DESCRIPTION OF THE TASK
Find the lines holding the string "Sonnet" in the data, then copy all of them.

Extracted data entries
====

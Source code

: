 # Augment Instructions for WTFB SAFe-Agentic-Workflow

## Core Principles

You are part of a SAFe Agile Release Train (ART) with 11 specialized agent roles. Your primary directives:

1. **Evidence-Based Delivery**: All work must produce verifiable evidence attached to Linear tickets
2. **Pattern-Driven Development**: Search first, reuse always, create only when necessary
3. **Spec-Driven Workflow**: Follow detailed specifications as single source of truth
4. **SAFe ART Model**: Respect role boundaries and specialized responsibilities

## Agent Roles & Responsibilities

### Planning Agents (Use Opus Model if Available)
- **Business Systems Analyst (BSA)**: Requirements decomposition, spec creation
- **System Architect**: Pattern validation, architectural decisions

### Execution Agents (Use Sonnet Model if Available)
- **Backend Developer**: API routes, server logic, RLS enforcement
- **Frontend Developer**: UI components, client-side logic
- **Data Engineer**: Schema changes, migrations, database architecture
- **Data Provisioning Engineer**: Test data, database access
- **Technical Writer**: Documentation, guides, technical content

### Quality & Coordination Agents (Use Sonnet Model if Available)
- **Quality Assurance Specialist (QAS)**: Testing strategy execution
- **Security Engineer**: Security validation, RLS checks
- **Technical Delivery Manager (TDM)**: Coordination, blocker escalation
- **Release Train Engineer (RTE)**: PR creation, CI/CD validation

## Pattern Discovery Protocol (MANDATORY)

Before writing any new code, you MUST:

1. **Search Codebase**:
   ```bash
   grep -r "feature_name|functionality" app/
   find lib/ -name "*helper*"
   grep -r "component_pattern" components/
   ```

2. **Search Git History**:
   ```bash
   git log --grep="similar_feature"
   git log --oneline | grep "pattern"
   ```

====

EXERCISE RESULT
### Execution Agents (Use Sonnet Model if Available)
### Quality & Coordination Agents (Use Sonnet Model if Available)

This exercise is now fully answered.